■ EXERCISE DETAILS
Leaving every picture out, repeat all of the entries below exactly.

Start of PROVIDED INFORMATION

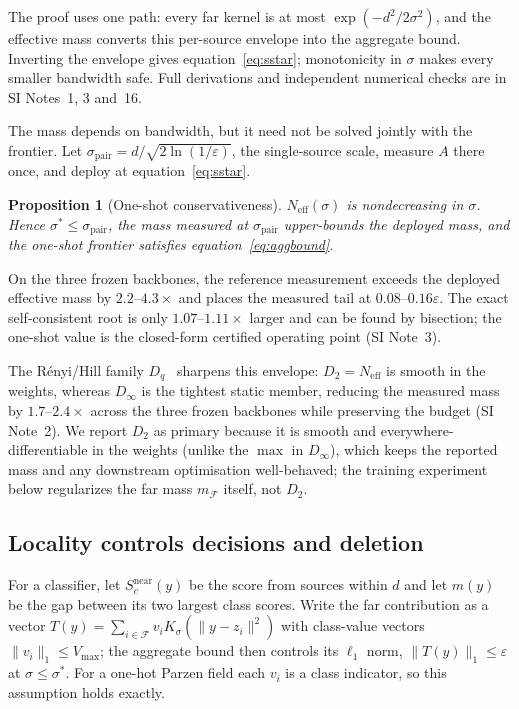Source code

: \documentclass[10pt,twocolumn]{article}
\newtheorem{proposition}{Proposition}
\newcommand{\Ksig}{K_{\sigma}}
\newcommand{\sstar}{\sigma^{*}}
\newcommand{\Neff}{N_{\mathrm{eff}}}
\begin{document}
The proof uses one path: every far kernel is at most $\exp(-d^2/2\sigma^2)$, and the effective mass converts this per-source envelope into the aggregate bound. Inverting the envelope gives equation~\eqref{eq:sstar}; monotonicity in $\sigma$ makes every smaller bandwidth safe. Full derivations and independent numerical checks are in SI Notes~1, 3 and~16.

The mass depends on bandwidth, but it need not be solved jointly with the frontier. Let $\sigma_{\mathrm{pair}}=d/\sqrt{2\ln(1/\varepsilon)}$, the single-source scale, measure $A$ there once, and deploy at equation~\eqref{eq:sstar}.

\begin{proposition}[One-shot conservativeness]\label{prop:conserv}
$\Neff(\sigma)$ is nondecreasing in $\sigma$. Hence $\sstar\le\sigma_{\mathrm{pair}}$, the mass measured at $\sigma_{\mathrm{pair}}$ upper-bounds the deployed mass, and the one-shot frontier satisfies equation~\eqref{eq:aggbound}.
\end{proposition}

On the three frozen backbones, the reference measurement exceeds the deployed effective mass by $2.2$--$4.3\times$ and places the measured tail at $0.08$--$0.16\varepsilon$. The exact self-consistent root is only $1.07$--$1.11\times$ larger and can be found by bisection; the one-shot value is the closed-form certified operating point (SI Note~3).

The R\'enyi/Hill family $D_q$~\cite{hill1973,renyi1961} sharpens this envelope: $D_2=\Neff$ is smooth in the weights, whereas $D_{\infty}$ is the tightest static member, reducing the measured mass by $1.7$--$2.4\times$ across the three frozen backbones while preserving the budget (SI Note~2). We report $D_2$ as primary because it is smooth and everywhere-differentiable in the weights (unlike the $\max$ in $D_{\infty}$), which keeps the reported mass and any downstream optimisation well-behaved; the training experiment below regularizes the far mass $m_{\mathcal{F}}$ itself, not $D_2$.

\subsection{Locality controls decisions and deletion}\label{sec:locality}

For a classifier, let $S_c^{\mathrm{near}}(y)$ be the score from sources within $d$ and let $m(y)$ be the gap between its two largest class scores. Write the far contribution as a vector $T(y)=\sum_{i\in\mathcal{F}}v_i\Ksig(\lVert y-z_i\rVert^2)$ with class-value vectors $\lVert v_i\rVert_1\le V_{\max}$; the aggregate bound then controls its $\ell_1$ norm, $\lVert T(y)\rVert_1\le\varepsilon$ at $\sigma\le\sstar$. For a one-hot Parzen field each $v_i$ is a class indicator, so this assumption holds exactly.
\end{document}

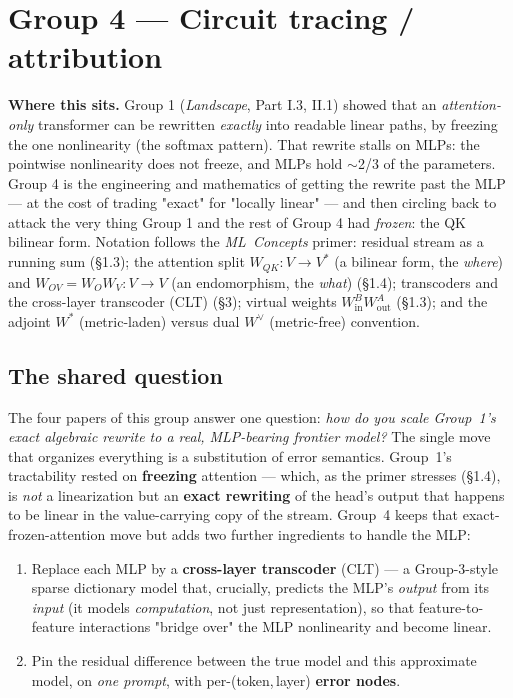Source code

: 


\section*{Group 4 --- Circuit tracing / attribution}

\begin{callout}
\textbf{Where this sits.} Group 1 (\emph{Landscape}, Part I.3, II.1) showed that an \emph{attention-only} transformer can be rewritten \emph{exactly} into readable linear paths, by freezing the one nonlinearity (the softmax pattern). That rewrite stalls on MLPs: the pointwise nonlinearity does not freeze, and MLPs hold $\sim$2/3 of the parameters. Group 4 is the engineering and mathematics of getting the rewrite past the MLP --- at the cost of trading "exact" for "locally linear" --- and then circling back to attack the very thing Group 1 and the rest of Group 4 had \emph{frozen}: the QK bilinear form. Notation follows the \emph{ML~Concepts} primer: residual stream as a running sum (§1.3); the attention split $W_{QK}:V\to V^{*}$ (a bilinear form, the \emph{where}) and $W_{OV}=W_OW_V:V\to V$ (an endomorphism, the \emph{what}) (§1.4); transcoders and the cross-layer transcoder (CLT) (§3); virtual weights $W_{\text{in}}^{B}W_{\text{out}}^{A}$ (§1.3); and the adjoint $W^{*}$ (metric-laden) versus dual $W^{\vee}$ (metric-free) convention.
\end{callout}

\subsection*{The shared question}

The four papers of this group answer one question: \emph{how do you scale Group~1's exact algebraic rewrite to a real, MLP-bearing frontier model?} The single move that organizes everything is a substitution of error semantics. Group~1's tractability rested on \textbf{freezing} attention --- which, as the primer stresses (§1.4), is \emph{not} a linearization but an \textbf{exact rewriting} of the head's output that happens to be linear in the value-carrying copy of the stream. Group~4 keeps that exact-frozen-attention move but adds two further ingredients to handle the MLP:

\begin{enumerate}[leftmargin=1.4em,itemsep=2pt]
\item Replace each MLP by a \textbf{cross-layer transcoder} (CLT) --- a Group-3-style sparse dictionary model that, crucially, predicts the MLP's \emph{output} from its \emph{input} (it models \emph{computation}, not just representation), so that feature-to-feature interactions "bridge over" the MLP nonlinearity and become linear.
\item Pin the residual difference between the true model and this approximate model, on \emph{one prompt}, with per-(token,\,layer) \textbf{error nodes}.
\end{enumerate}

End of PROVIDED INFORMATION

■ RESPONSE TO THIS EXERCISE
Source code

: \documentclass[10pt,twocolumn]{article}
\newtheorem{proposition}{Proposition}
\newcommand{\Ksig}{K_{\sigma}}
\newcommand{\sstar}{\sigma^{*}}
\newcommand{\Neff}{N_{\mathrm{eff}}}
\begin{document}
The proof uses one path: every far kernel is at most $\exp(-d^2/2\sigma^2)$, and the effective mass converts this per-source envelope into the aggregate bound. Inverting the envelope gives equation~\eqref{eq:sstar}; monotonicity in $\sigma$ makes every smaller bandwidth safe. Full derivations and independent numerical checks are in SI Notes~1, 3 and~16.

The mass depends on bandwidth, but it need not be solved jointly with the frontier. Let $\sigma_{\mathrm{pair}}=d/\sqrt{2\ln(1/\varepsilon)}$, the single-source scale, measure $A$ there once, and deploy at equation~\eqref{eq:sstar}.

\begin{proposition}[One-shot conservativeness]\label{prop:conserv}
$\Neff(\sigma)$ is nondecreasing in $\sigma$. Hence $\sstar\le\sigma_{\mathrm{pair}}$, the mass measured at $\sigma_{\mathrm{pair}}$ upper-bounds the deployed mass, and the one-shot frontier satisfies equation~\eqref{eq:aggbound}.
\end{proposition}

On the three frozen backbones, the reference measurement exceeds the deployed effective mass by $2.2$--$4.3\times$ and places the measured tail at $0.08$--$0.16\varepsilon$. The exact self-consistent root is only $1.07$--$1.11\times$ larger and can be found by bisection; the one-shot value is the closed-form certified operating point (SI Note~3).

The R\'enyi/Hill family $D_q$~\cite{hill1973,renyi1961} sharpens this envelope: $D_2=\Neff$ is smooth in the weights, whereas $D_{\infty}$ is the tightest static member, reducing the measured mass by $1.7$--$2.4\times$ across the three frozen backbones while preserving the budget (SI Note~2). We report $D_2$ as primary because it is smooth and everywhere-differentiable in the weights (unlike the $\max$ in $D_{\infty}$), which keeps the reported mass and any downstream optimisation well-behaved; the training experiment below regularizes the far mass $m_{\mathcal{F}}$ itself, not $D_2$.

\subsection{Locality controls decisions and deletion}\label{sec:locality}

For a classifier, let $S_c^{\mathrm{near}}(y)$ be the score from sources within $d$ and let $m(y)$ be the gap between its two largest class scores. Write the far contribution as a vector $T(y)=\sum_{i\in\mathcal{F}}v_i\Ksig(\lVert y-z_i\rVert^2)$ with class-value vectors $\lVert v_i\rVert_1\le V_{\max}$; the aggregate bound then controls its $\ell_1$ norm, $\lVert T(y)\rVert_1\le\varepsilon$ at $\sigma\le\sstar$. For a one-hot Parzen field each $v_i$ is a class indicator, so this assumption holds exactly.
\end{document}

Source code

: 


\section*{Group 4 --- Circuit tracing / attribution}

\begin{callout}
\textbf{Where this sits.} Group 1 (\emph{Landscape}, Part I.3, II.1) showed that an \emph{attention-only} transformer can be rewritten \emph{exactly} into readable linear paths, by freezing the one nonlinearity (the softmax pattern). That rewrite stalls on MLPs: the pointwise nonlinearity does not freeze, and MLPs hold $\sim$2/3 of the parameters. Group 4 is the engineering and mathematics of getting the rewrite past the MLP --- at the cost of trading "exact" for "locally linear" --- and then circling back to attack the very thing Group 1 and the rest of Group 4 had \emph{frozen}: the QK bilinear form. Notation follows the \emph{ML~Concepts} primer: residual stream as a running sum (§1.3); the attention split $W_{QK}:V\to V^{*}$ (a bilinear form, the \emph{where}) and $W_{OV}=W_OW_V:V\to V$ (an endomorphism, the \emph{what}) (§1.4); transcoders and the cross-layer transcoder (CLT) (§3); virtual weights $W_{\text{in}}^{B}W_{\text{out}}^{A}$ (§1.3); and the adjoint $W^{*}$ (metric-laden) versus dual $W^{\vee}$ (metric-free) convention.
\end{callout}

\subsection*{The shared question}

The four papers of this group answer one question: \emph{how do you scale Group~1's exact algebraic rewrite to a real, MLP-bearing frontier model?} The single move that organizes everything is a substitution of error semantics. Group~1's tractability rested on \textbf{freezing} attention --- which, as the primer stresses (§1.4), is \emph{not} a linearization but an \textbf{exact rewriting} of the head's output that happens to be linear in the value-carrying copy of the stream. Group~4 keeps that exact-frozen-attention move but adds two further ingredients to handle the MLP:

\begin{enumerate}[leftmargin=1.4em,itemsep=2pt]
\item Replace each MLP by a \textbf{cross-layer transcoder} (CLT) --- a Group-3-style sparse dictionary model that, crucially, predicts the MLP's \emph{output} from its \emph{input} (it models \emph{computation}, not just representation), so that feature-to-feature interactions "bridge over" the MLP nonlinearity and become linear.
\item Pin the residual difference between the true model and this approximate model, on \emph{one prompt}, with per-(token,\,layer) \textbf{error nodes}.
\end{enumerate}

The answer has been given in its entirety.